» WHAT YOU SHOULD DO
Transcribe all of the records, leaving out any pictures.

» TASK INPUTS
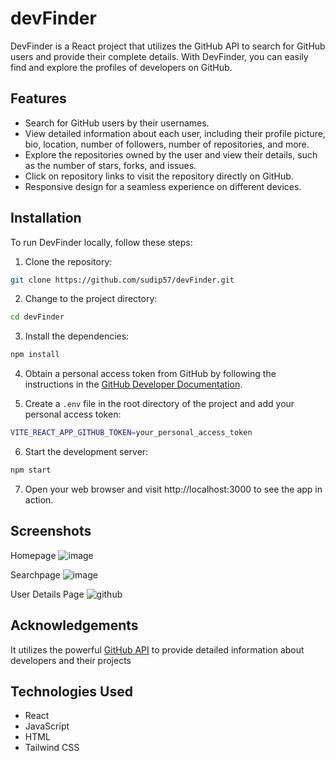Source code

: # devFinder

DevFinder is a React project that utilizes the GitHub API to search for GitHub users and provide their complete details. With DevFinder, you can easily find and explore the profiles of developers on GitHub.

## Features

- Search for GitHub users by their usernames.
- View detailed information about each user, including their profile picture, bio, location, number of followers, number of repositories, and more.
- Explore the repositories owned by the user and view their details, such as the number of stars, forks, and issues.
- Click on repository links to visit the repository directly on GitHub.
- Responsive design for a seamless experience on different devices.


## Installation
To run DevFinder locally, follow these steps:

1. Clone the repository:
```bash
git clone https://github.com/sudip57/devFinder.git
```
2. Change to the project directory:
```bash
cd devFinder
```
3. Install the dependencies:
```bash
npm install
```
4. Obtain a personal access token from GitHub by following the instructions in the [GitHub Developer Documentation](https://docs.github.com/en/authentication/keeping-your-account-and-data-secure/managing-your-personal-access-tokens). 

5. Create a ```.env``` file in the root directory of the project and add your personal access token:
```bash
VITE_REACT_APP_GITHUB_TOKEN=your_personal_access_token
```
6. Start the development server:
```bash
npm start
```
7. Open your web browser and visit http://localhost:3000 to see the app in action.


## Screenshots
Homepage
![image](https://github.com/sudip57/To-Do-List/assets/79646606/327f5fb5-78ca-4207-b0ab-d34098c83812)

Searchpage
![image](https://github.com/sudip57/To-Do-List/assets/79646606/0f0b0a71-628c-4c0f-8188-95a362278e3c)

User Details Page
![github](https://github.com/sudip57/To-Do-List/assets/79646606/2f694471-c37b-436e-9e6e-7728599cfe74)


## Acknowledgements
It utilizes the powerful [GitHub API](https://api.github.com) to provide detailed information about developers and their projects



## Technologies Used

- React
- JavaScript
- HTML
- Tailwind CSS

» WRITTEN ANSWER
Source code

: # devFinder

DevFinder is a React project that utilizes the GitHub API to search for GitHub users and provide their complete details. With DevFinder, you can easily find and explore the profiles of developers on GitHub.

## Features

- Search for GitHub users by their usernames.
- View detailed information about each user, including their profile picture, bio, location, number of followers, number of repositories, and more.
- Explore the repositories owned by the user and view their details, such as the number of stars, forks, and issues.
- Click on repository links to visit the repository directly on GitHub.
- Responsive design for a seamless experience on different devices.


## Installation
To run DevFinder locally, follow these steps:

1. Clone the repository:
```bash
git clone https://github.com/sudip57/devFinder.git
```
2. Change to the project directory:
```bash
cd devFinder
```
3. Install the dependencies:
```bash
npm install
```
4. Obtain a personal access token from GitHub by following the instructions in the [GitHub Developer Documentation](https://docs.github.com/en/authentication/keeping-your-account-and-data-secure/managing-your-personal-access-tokens). 

5. Create a ```.env``` file in the root directory of the project and add your personal access token:
```bash
VITE_REACT_APP_GITHUB_TOKEN=your_personal_access_token
```
6. Start the development server:
```bash
npm start
```
7. Open your web browser and visit http://localhost:3000 to see the app in action.


## Screenshots
Homepage
![image](https://github.com/sudip57/To-Do-List/assets/79646606/327f5fb5-78ca-4207-b0ab-d34098c83812)

Searchpage
![image](https://github.com/sudip57/To-Do-List/assets/79646606/0f0b0a71-628c-4c0f-8188-95a362278e3c)

User Details Page
![github](https://github.com/sudip57/To-Do-List/assets/79646606/2f694471-c37b-436e-9e6e-7728599cfe74)


## Acknowledgements
It utilizes the powerful [GitHub API](https://api.github.com) to provide detailed information about developers and their projects



## Technologies Used

- React
- JavaScript
- HTML
- Tailwind CSS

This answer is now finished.